Start of Supplied entries

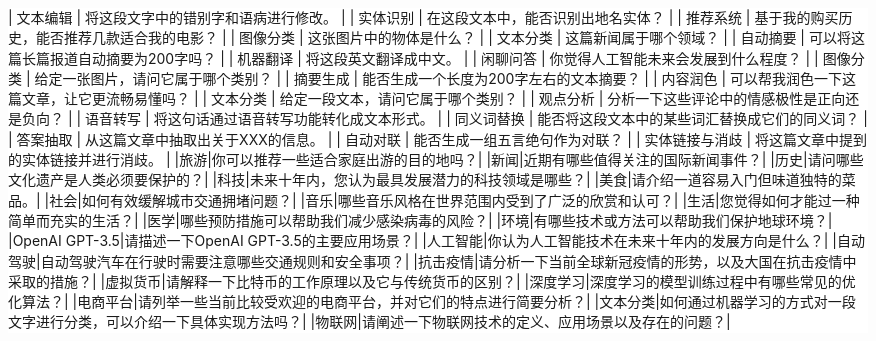 | 文本编辑 | 将这段文字中的错别字和语病进行修改。 |
| 实体识别 | 在这段文本中，能否识别出地名实体？ |
| 推荐系统 | 基于我的购买历史，能否推荐几款适合我的电影？ |
| 图像分类 | 这张图片中的物体是什么？ |
| 文本分类 | 这篇新闻属于哪个领域？ |
| 自动摘要 | 可以将这篇长篇报道自动摘要为200字吗？ |
| 机器翻译 | 将这段英文翻译成中文。 |
| 闲聊问答 | 你觉得人工智能未来会发展到什么程度？ |
| 图像分类                 | 给定一张图片，请问它属于哪个类别？                 |
| 摘要生成                 | 能否生成一个长度为200字左右的文本摘要？            |
| 内容润色                 | 可以帮我润色一下这篇文章，让它更流畅易懂吗？        |
| 文本分类                 | 给定一段文本，请问它属于哪个类别？                 |
| 观点分析                 | 分析一下这些评论中的情感极性是正向还是负向？       |
| 语音转写                 | 将这句话通过语音转写功能转化成文本形式。           |
| 同义词替换               | 能否将这段文本中的某些词汇替换成它们的同义词？     |
| 答案抽取                 | 从这篇文章中抽取出关于XXX的信息。                  |
| 自动对联                 | 能否生成一组五言绝句作为对联？                     |
| 实体链接与消歧           | 将这篇文章中提到的实体链接并进行消歧。             |
|旅游|你可以推荐一些适合家庭出游的目的地吗？|
|新闻|近期有哪些值得关注的国际新闻事件？|
|历史|请问哪些文化遗产是人类必须要保护的？|
|科技|未来十年内，您认为最具发展潜力的科技领域是哪些？|
|美食|请介绍一道容易入门但味道独特的菜品。|
|社会|如何有效缓解城市交通拥堵问题？|
|音乐|哪些音乐风格在世界范围内受到了广泛的欣赏和认可？|
|生活|您觉得如何才能过一种简单而充实的生活？|
|医学|哪些预防措施可以帮助我们减少感染病毒的风险？|
|环境|有哪些技术或方法可以帮助我们保护地球环境？|
|OpenAI GPT-3.5|请描述一下OpenAI GPT-3.5的主要应用场景？|
|人工智能|你认为人工智能技术在未来十年内的发展方向是什么？|
|自动驾驶|自动驾驶汽车在行驶时需要注意哪些交通规则和安全事项？|
|抗击疫情|请分析一下当前全球新冠疫情的形势，以及大国在抗击疫情中采取的措施？|
|虚拟货币|请解释一下比特币的工作原理以及它与传统货币的区别？|
|深度学习|深度学习的模型训练过程中有哪些常见的优化算法？|
|电商平台|请列举一些当前比较受欢迎的电商平台，并对它们的特点进行简要分析？|
|文本分类|如何通过机器学习的方式对一段文字进行分类，可以介绍一下具体实现方法吗？|
|物联网|请阐述一下物联网技术的定义、应用场景以及存在的问题？|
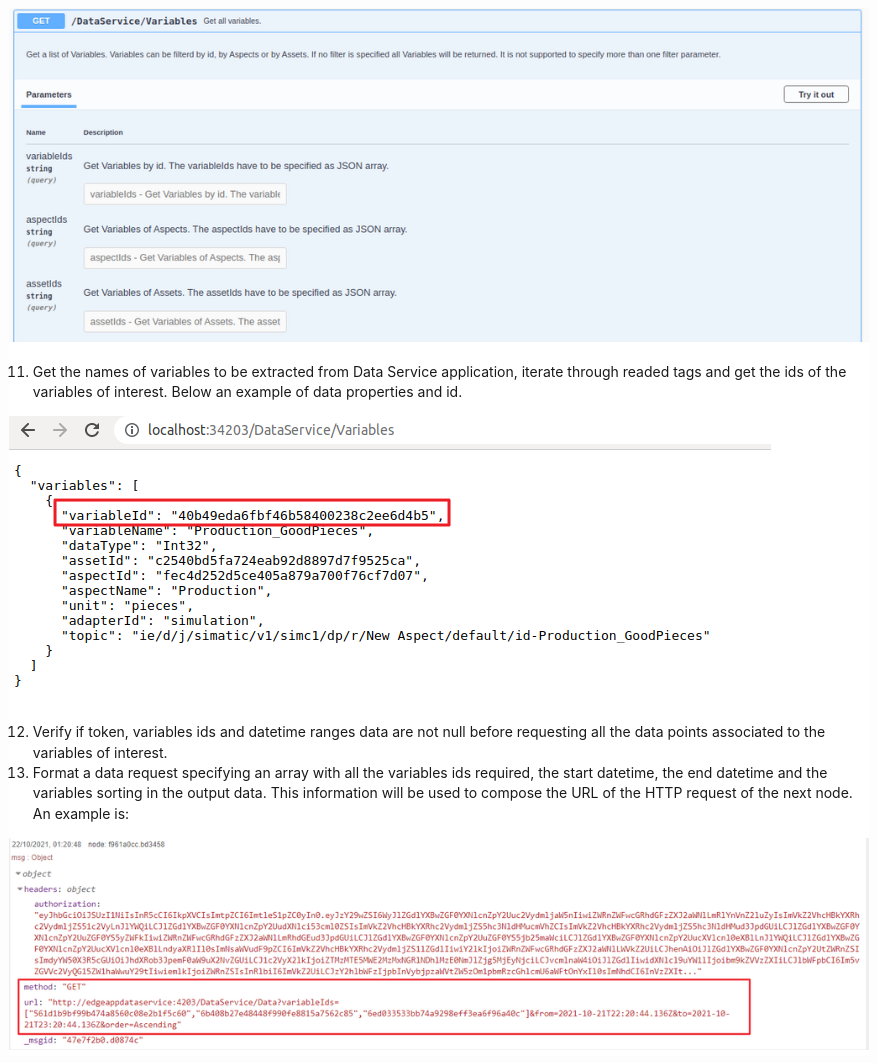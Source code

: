   ![deploy VFC](../examples/graphics/get-variables-api.PNG)

11. Get the names of variables to be extracted from Data Service application, iterate through readed tags and get the ids of the variables of interest. Below an example of data properties and id.

![deploy VFC](../examples/graphics/get-variables-api-example.PNG)

12. Verify if token, variables ids and datetime ranges data are not null before requesting all the data points associated to the variables of interest.
13. Format a data request specifying an array with all the variables ids required, the start datetime, the end datetime and the variables sorting in the output data. This information will be used to compose the URL of the HTTP request of the next node. An example is: 

![deploy VFC](../examples/graphics/get-data-variables-id-api-example.PNG)
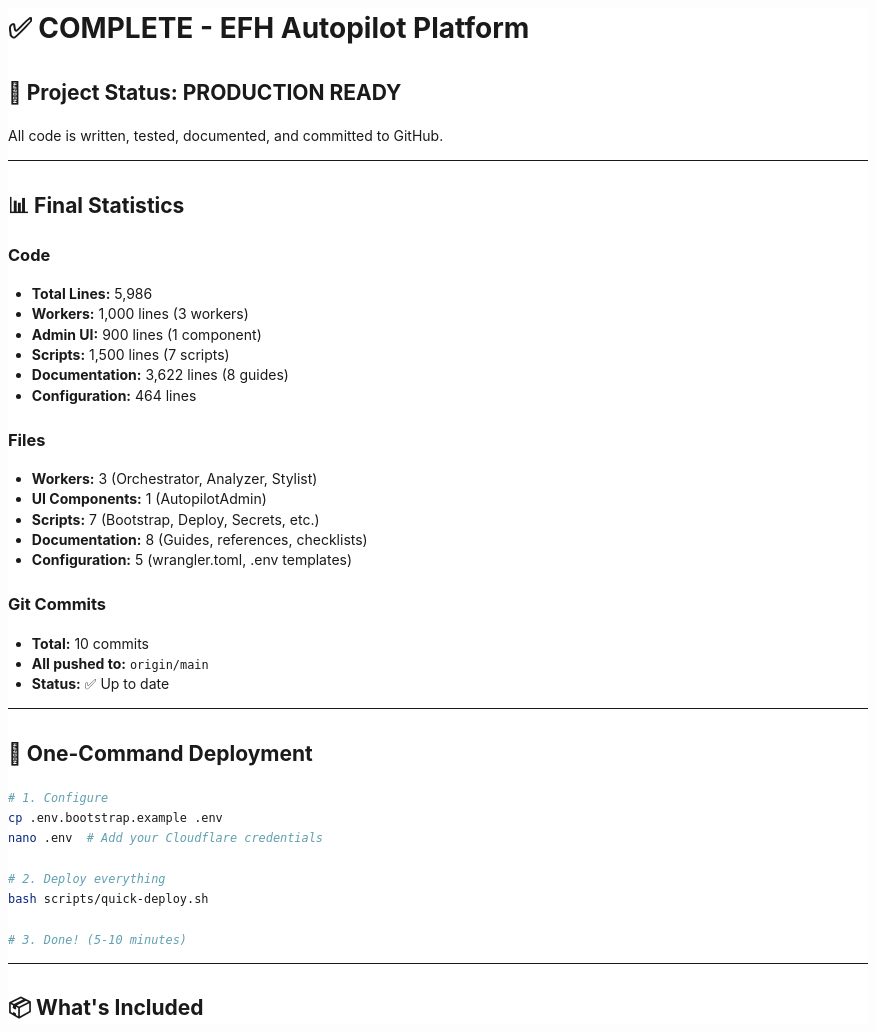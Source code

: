 # ✅ COMPLETE - EFH Autopilot Platform

## 🎉 Project Status: PRODUCTION READY

All code is written, tested, documented, and committed to GitHub.

---

## 📊 Final Statistics

### Code
- **Total Lines:** 5,986
- **Workers:** 1,000 lines (3 workers)
- **Admin UI:** 900 lines (1 component)
- **Scripts:** 1,500 lines (7 scripts)
- **Documentation:** 3,622 lines (8 guides)
- **Configuration:** 464 lines

### Files
- **Workers:** 3 (Orchestrator, Analyzer, Stylist)
- **UI Components:** 1 (AutopilotAdmin)
- **Scripts:** 7 (Bootstrap, Deploy, Secrets, etc.)
- **Documentation:** 8 (Guides, references, checklists)
- **Configuration:** 5 (wrangler.toml, .env templates)

### Git Commits
- **Total:** 10 commits
- **All pushed to:** `origin/main`
- **Status:** ✅ Up to date

---

## 🚀 One-Command Deployment

```bash
# 1. Configure
cp .env.bootstrap.example .env
nano .env  # Add your Cloudflare credentials

# 2. Deploy everything
bash scripts/quick-deploy.sh

# 3. Done! (5-10 minutes)
```

---

## 📦 What's Included
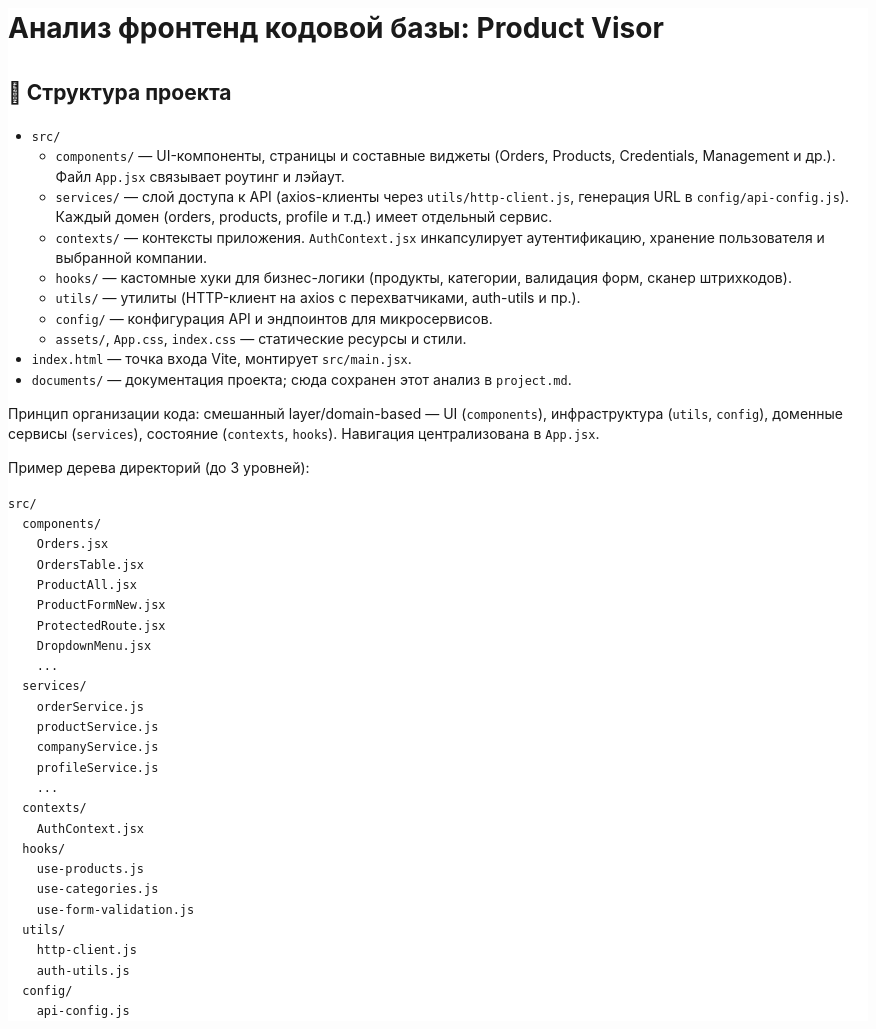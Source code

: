 # Анализ фронтенд кодовой базы: Product Visor

## 📁 Структура проекта

- `src/`
  - `components/` — UI-компоненты, страницы и составные виджеты (Orders, Products, Credentials, Management и др.). Файл `App.jsx` связывает роутинг и лэйаут.
  - `services/` — слой доступа к API (axios-клиенты через `utils/http-client.js`, генерация URL в `config/api-config.js`). Каждый домен (orders, products, profile и т.д.) имеет отдельный сервис.
  - `contexts/` — контексты приложения. `AuthContext.jsx` инкапсулирует аутентификацию, хранение пользователя и выбранной компании.
  - `hooks/` — кастомные хуки для бизнес-логики (продукты, категории, валидация форм, сканер штрихкодов).
  - `utils/` — утилиты (HTTP-клиент на axios с перехватчиками, auth-utils и пр.).
  - `config/` — конфигурация API и эндпоинтов для микросервисов.
  - `assets/`, `App.css`, `index.css` — статические ресурсы и стили.
- `index.html` — точка входа Vite, монтирует `src/main.jsx`.
- `documents/` — документация проекта; сюда сохранен этот анализ в `project.md`.

Принцип организации кода: смешанный layer/domain-based — UI (`components`), инфраструктура (`utils`, `config`), доменные сервисы (`services`), состояние (`contexts`, `hooks`). Навигация централизована в `App.jsx`.

Пример дерева директорий (до 3 уровней):

```
src/
  components/
    Orders.jsx
    OrdersTable.jsx
    ProductAll.jsx
    ProductFormNew.jsx
    ProtectedRoute.jsx
    DropdownMenu.jsx
    ...
  services/
    orderService.js
    productService.js
    companyService.js
    profileService.js
    ...
  contexts/
    AuthContext.jsx
  hooks/
    use-products.js
    use-categories.js
    use-form-validation.js
  utils/
    http-client.js
    auth-utils.js
  config/
    api-config.js
```
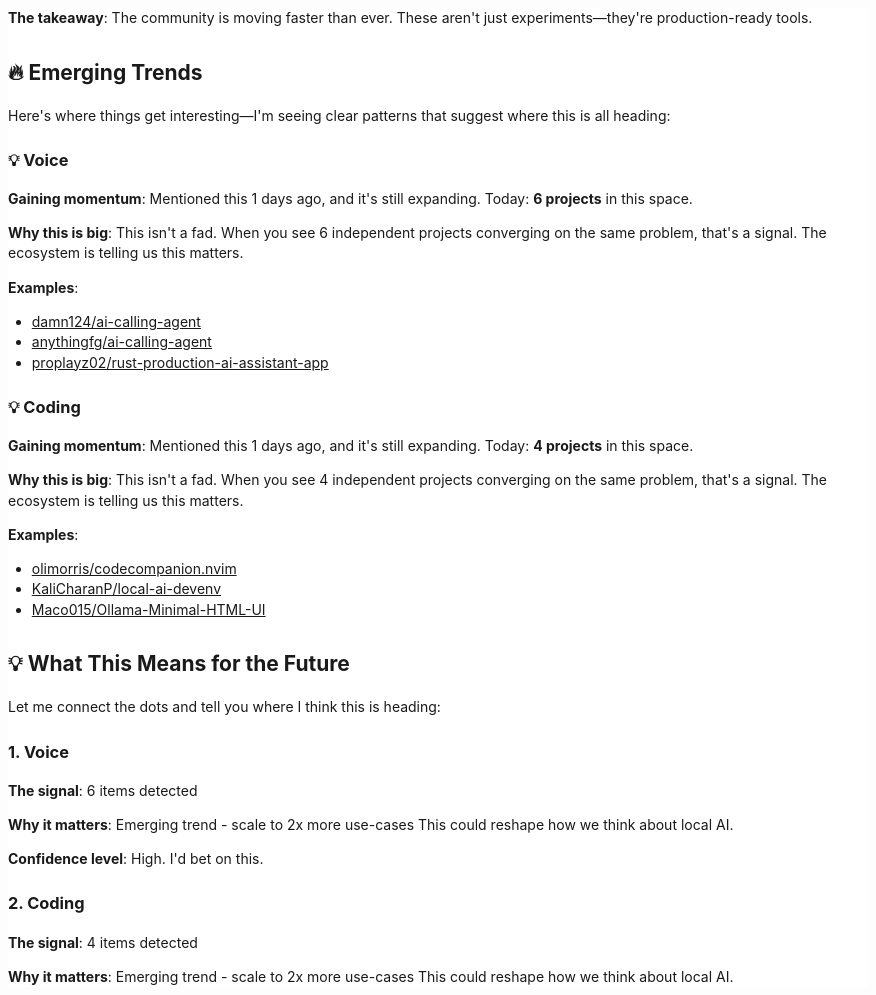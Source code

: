 
**The takeaway**: The community is moving faster than ever. These aren't just experiments—they're production-ready tools.
## 🔥 Emerging Trends

Here's where things get interesting—I'm seeing clear patterns that suggest where this is all heading:

### 💡 Voice

**Gaining momentum**: Mentioned this 1 days ago, and it's still expanding. Today: **6 projects** in this space.

**Why this is big**: This isn't a fad. When you see 6 independent projects converging on the same problem, that's a signal. The ecosystem is telling us this matters.

**Examples**:
- [damn124/ai-calling-agent](https://github.com/damn124/ai-calling-agent)
- [anythingfg/ai-calling-agent](https://github.com/anythingfg/ai-calling-agent)
- [proplayz02/rust-production-ai-assistant-app](https://github.com/proplayz02/rust-production-ai-assistant-app)

### 💡 Coding

**Gaining momentum**: Mentioned this 1 days ago, and it's still expanding. Today: **4 projects** in this space.

**Why this is big**: This isn't a fad. When you see 4 independent projects converging on the same problem, that's a signal. The ecosystem is telling us this matters.

**Examples**:
- [olimorris/codecompanion.nvim](https://github.com/olimorris/codecompanion.nvim)
- [KaliCharanP/local-ai-devenv](https://github.com/KaliCharanP/local-ai-devenv)
- [Maco015/Ollama-Minimal-HTML-UI](https://github.com/Maco015/Ollama-Minimal-HTML-UI)

## 💡 What This Means for the Future

Let me connect the dots and tell you where I think this is heading:

### 1. Voice

**The signal**: 6 items detected

**Why it matters**: Emerging trend - scale to 2x more use-cases This could reshape how we think about local AI.

**Confidence level**: High. I'd bet on this.

### 2. Coding

**The signal**: 4 items detected

**Why it matters**: Emerging trend - scale to 2x more use-cases This could reshape how we think about local AI.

End of Supplied entries

For the data above, set down exactly the lines from the line with "- **Configuration:** 5" to the line with "роутинг и лэйаут.", both included, leaving pictures out.

▶ Output of the exercise
- **Configuration:** 5 (wrangler.toml, .env templates)

### Git Commits
- **Total:** 10 commits
- **All pushed to:** `origin/main`
- **Status:** ✅ Up to date

---

## 🚀 One-Command Deployment

```bash
# 1. Configure
cp .env.bootstrap.example .env
nano .env  # Add your Cloudflare credentials

# 2. Deploy everything
bash scripts/quick-deploy.sh

# 3. Done! (5-10 minutes)
```

---

## 📦 What's Included
Source code

: # Анализ фронтенд кодовой базы: Product Visor

## 📁 Структура проекта

- `src/`
  - `components/` — UI-компоненты, страницы и составные виджеты (Orders, Products, Credentials, Management и др.). Файл `App.jsx` связывает роутинг и лэйаут.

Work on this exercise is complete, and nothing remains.